Entering edit mode
4.4 years ago
kristina.mahan
▴
170
I have a genome assembly that I used to make a blast database. I then took the 18S sequence and blasted against the database. I got results showing contigs that had the 18S matching 100% identity, with 0 gaps and 0 mismatches. Once I extracted the contig and aligned the 18S sequence in Clustal- I see several gaps and mismatches. How can that be?
did you extract the whole contig or only the region indicated by the blast result? in the latter, what you describe should not happen, in the former it could as clustal is a global aligner and will thus try to align the two sequences completely resulting a gapped alignments (and likely not very accurate).

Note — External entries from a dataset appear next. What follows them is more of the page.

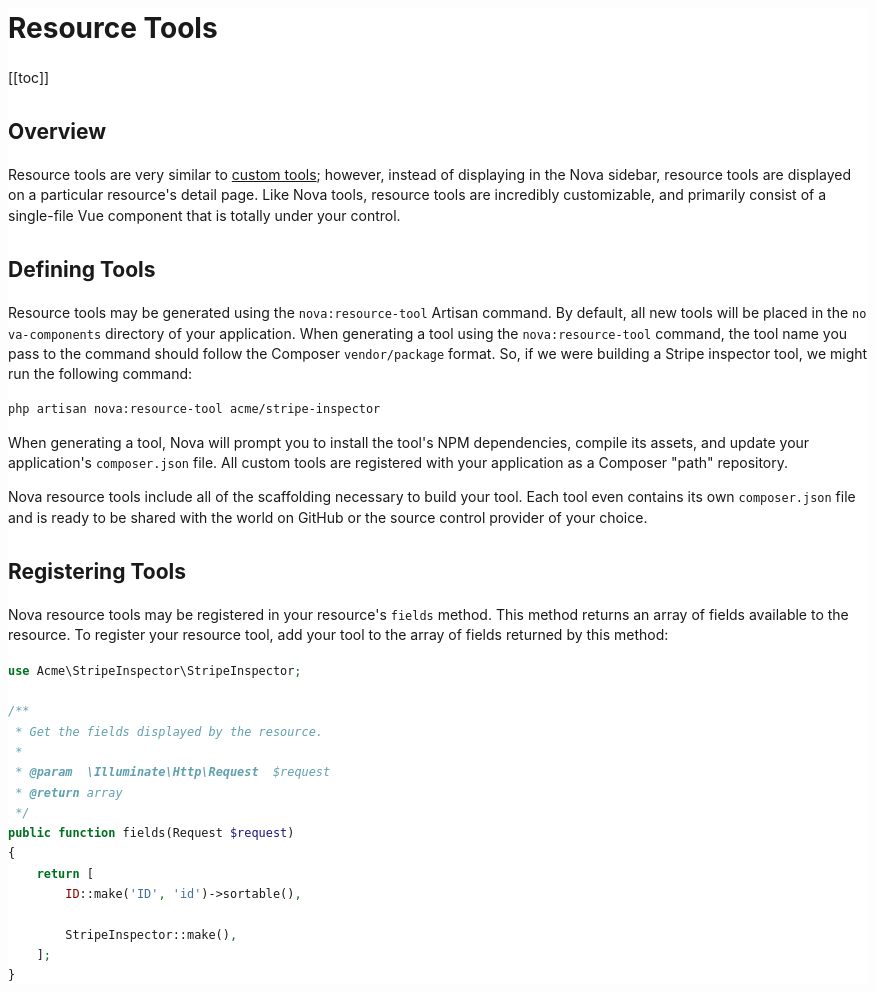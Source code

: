 # Resource Tools

[[toc]]

## Overview

Resource tools are very similar to [custom tools](./tools.md); however, instead of displaying in the Nova sidebar, resource tools are displayed on a particular resource's detail page. Like Nova tools, resource tools are incredibly customizable, and primarily consist of a single-file Vue component that is totally under your control.

## Defining Tools

Resource tools may be generated using the `nova:resource-tool` Artisan command. By default, all new tools will be placed in the `nova-components` directory of your application. When generating a tool using the `nova:resource-tool` command, the tool name you pass to the command should follow the Composer `vendor/package` format. So, if we were building a Stripe inspector tool, we might run the following command:

```bash
php artisan nova:resource-tool acme/stripe-inspector
```

When generating a tool, Nova will prompt you to install the tool's NPM dependencies, compile its assets, and update your application's `composer.json` file. All custom tools are registered with your application as a Composer "path" repository.

Nova resource tools include all of the scaffolding necessary to build your tool. Each tool even contains its own `composer.json` file and is ready to be shared with the world on GitHub or the source control provider of your choice.

## Registering Tools

Nova resource tools may be registered in your resource's `fields` method. This method returns an array of fields available to the resource. To register your resource tool, add your tool to the array of fields returned by this method:

```php
use Acme\StripeInspector\StripeInspector;

/**
 * Get the fields displayed by the resource.
 *
 * @param  \Illuminate\Http\Request  $request
 * @return array
 */
public function fields(Request $request)
{
    return [
        ID::make('ID', 'id')->sortable(),

        StripeInspector::make(),
    ];
}
```
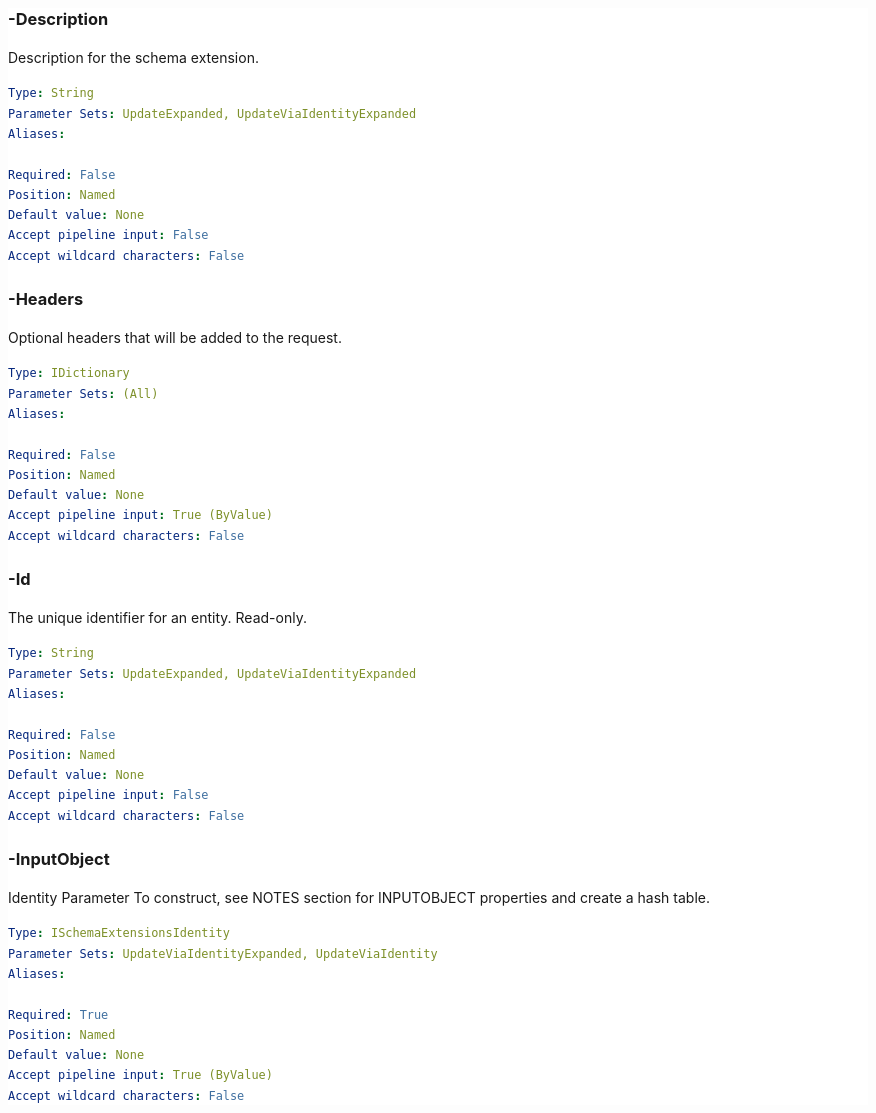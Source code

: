 ### -Description
Description for the schema extension.

```yaml
Type: String
Parameter Sets: UpdateExpanded, UpdateViaIdentityExpanded
Aliases:

Required: False
Position: Named
Default value: None
Accept pipeline input: False
Accept wildcard characters: False
```

### -Headers
Optional headers that will be added to the request.

```yaml
Type: IDictionary
Parameter Sets: (All)
Aliases:

Required: False
Position: Named
Default value: None
Accept pipeline input: True (ByValue)
Accept wildcard characters: False
```

### -Id
The unique identifier for an entity.
Read-only.

```yaml
Type: String
Parameter Sets: UpdateExpanded, UpdateViaIdentityExpanded
Aliases:

Required: False
Position: Named
Default value: None
Accept pipeline input: False
Accept wildcard characters: False
```

### -InputObject
Identity Parameter
To construct, see NOTES section for INPUTOBJECT properties and create a hash table.

```yaml
Type: ISchemaExtensionsIdentity
Parameter Sets: UpdateViaIdentityExpanded, UpdateViaIdentity
Aliases:

Required: True
Position: Named
Default value: None
Accept pipeline input: True (ByValue)
Accept wildcard characters: False
```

Initially I was extracting the whole contig. I just tried it now extracting 2500 bases from the contig and aligning using clustal omega and still not seeing the 100% seq identity as reported in the blastdb results.
I used the contig to make a blast database and then blasted using the 18S sequence and now the sequence identity is only 92% which matches up with the results I was seeing when I aligned the 18S with the whole contig or the part of the contig that aligned to the 18S.
ok, so that already adds up
in your original blast was the hit on single match on a single contig? It could also be that blast did not align the complete 18S sequence and only reported the 100% match region?
Can you perhaps post an extract of that orginal blast result?
I figured it out. I extracted the contig from a contig.fasta file but then when I went to make the database of the full assembly I was using the assembly.fasta file. When I use the same assembly file to extract the contig and to make the database of the assembly they match 100%. I didn't realize the contigs in these files would be different.